Novartis: Is ‘creating shared value’ a sham ?

There’s good reason for me to consider Novartis as a business with some social benefit.  Going back to 1999 they’d come to my assistance when I’d sought help for a woman in Russia with a diabetic complication who was at risk of losing a leg.

Through their offices in Italy, they’s shipped 6 months supply to Lyubov in Novosibirsk at no cost to either of us and the following year, she’d written to me overjoyed at breaking her leg. Her joy was founded  in having a leg to break rather than it being amputated a year earlier.

A decade later , my own life became dependent on Novartis  and their products. First Gleevec and now Tasigna, both treatments for chronic myeloid leukeamia.

In February last year, as the N.I.C.E approved Tasniga as an NHS treatment I was reading a Polly Tonybee article while sitting in the waiting room of the Edward Jenner unit at GRH.  The article revealed how many of these treatments were set their price tag just below the N.I.C.E threshold

A dew weeks later, the Guardian would publish an article which endorsed the social commitment Novartis was making under the banner of Creating Shared Value, which advocates the application of business to solve social problems.

For me, this is a matter of considerable interest, since we’d been one of the pioneers of business with a primary social purpose,  as I’d described in my own article on ‘Changing Capitalism for People and Planet‘   I’d offered it to the Guardian sustainable business editor in 2011.
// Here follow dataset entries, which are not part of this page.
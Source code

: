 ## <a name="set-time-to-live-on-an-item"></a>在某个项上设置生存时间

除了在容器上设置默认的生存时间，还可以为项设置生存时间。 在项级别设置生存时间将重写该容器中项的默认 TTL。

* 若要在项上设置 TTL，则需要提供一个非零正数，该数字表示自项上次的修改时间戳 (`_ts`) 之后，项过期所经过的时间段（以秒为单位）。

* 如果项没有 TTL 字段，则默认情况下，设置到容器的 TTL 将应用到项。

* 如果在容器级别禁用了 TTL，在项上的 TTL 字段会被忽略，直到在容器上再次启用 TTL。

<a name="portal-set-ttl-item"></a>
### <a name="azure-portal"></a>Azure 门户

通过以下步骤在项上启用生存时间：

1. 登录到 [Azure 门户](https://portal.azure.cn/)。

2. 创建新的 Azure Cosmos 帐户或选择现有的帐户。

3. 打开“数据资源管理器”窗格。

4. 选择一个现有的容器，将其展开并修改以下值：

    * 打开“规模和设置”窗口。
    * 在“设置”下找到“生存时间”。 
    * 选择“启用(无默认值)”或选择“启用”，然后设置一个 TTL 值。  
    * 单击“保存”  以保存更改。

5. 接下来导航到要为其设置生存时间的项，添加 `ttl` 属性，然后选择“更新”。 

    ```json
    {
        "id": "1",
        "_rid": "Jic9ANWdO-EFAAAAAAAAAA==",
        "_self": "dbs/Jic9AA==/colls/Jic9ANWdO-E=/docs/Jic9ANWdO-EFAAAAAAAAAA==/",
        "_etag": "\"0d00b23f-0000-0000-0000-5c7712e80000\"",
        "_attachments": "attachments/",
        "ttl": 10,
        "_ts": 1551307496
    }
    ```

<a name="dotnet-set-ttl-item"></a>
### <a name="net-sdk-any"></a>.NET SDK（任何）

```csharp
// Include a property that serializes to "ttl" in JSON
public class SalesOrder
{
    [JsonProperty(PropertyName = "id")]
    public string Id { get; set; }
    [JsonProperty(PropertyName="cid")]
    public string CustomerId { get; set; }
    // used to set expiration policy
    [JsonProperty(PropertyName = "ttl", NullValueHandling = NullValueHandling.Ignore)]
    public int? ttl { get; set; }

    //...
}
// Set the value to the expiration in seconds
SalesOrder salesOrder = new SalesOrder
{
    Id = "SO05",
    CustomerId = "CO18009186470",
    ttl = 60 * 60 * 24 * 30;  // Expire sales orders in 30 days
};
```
A couple of years before diagnosis, I’d had the opportunity to visit Novartis near Warrington when Serco, one of the customers for the software which creates our own revenue invited me to meet with Novartis staff.  An invitation which ended up as an expense, since our product was not entirely what was wanted.

A few months after the Novartis article, the author then suggested that corporations could profit by solving social problems and to me this underlined the difference between the ‘shared value’ concept and that of a social purpose business.   The gist of my comment on this article was that the latter was about deploying profit for social purpose rather than creating profit from a social purpose.    I cited the example of our strategy paper from 5 years earlier proposing a business strategy with the primary focus of childcare reform – removing all Ukraine’s children from insititutional neglect

As one may see, this  comment was deleted and I’ve since been blocked from further comment, which led me to ask if Mark Kramer or perhaps the Guardian is afraid of open conversation.  The experience brought to mind the words of Kipling:

If you can bear to hear the truth you’ve spoken
Twisted by knaves to make a trap for fools,
Or watch the things you gave your life to, broken,
And stoop and build’em up with worn-out tools;

Commenting recently on the diplomatic spat that began just before Christmas,  with Russia’s orphans taking the role of the proverbial football, I desctibe how this actually was something my colleague gave his life to, as one of around 50 million Americans for whom health insurance is unaffordable.

Novartis may well be doing some good for humanity, but it comes at considerable cost to the taxpayer who foots the NHS bill for treatment which costs more than my total income. As the NHS shifts increasingly toward privatisation, it may well place those whose life depends on this level of expenditure in the same position as my American colleague.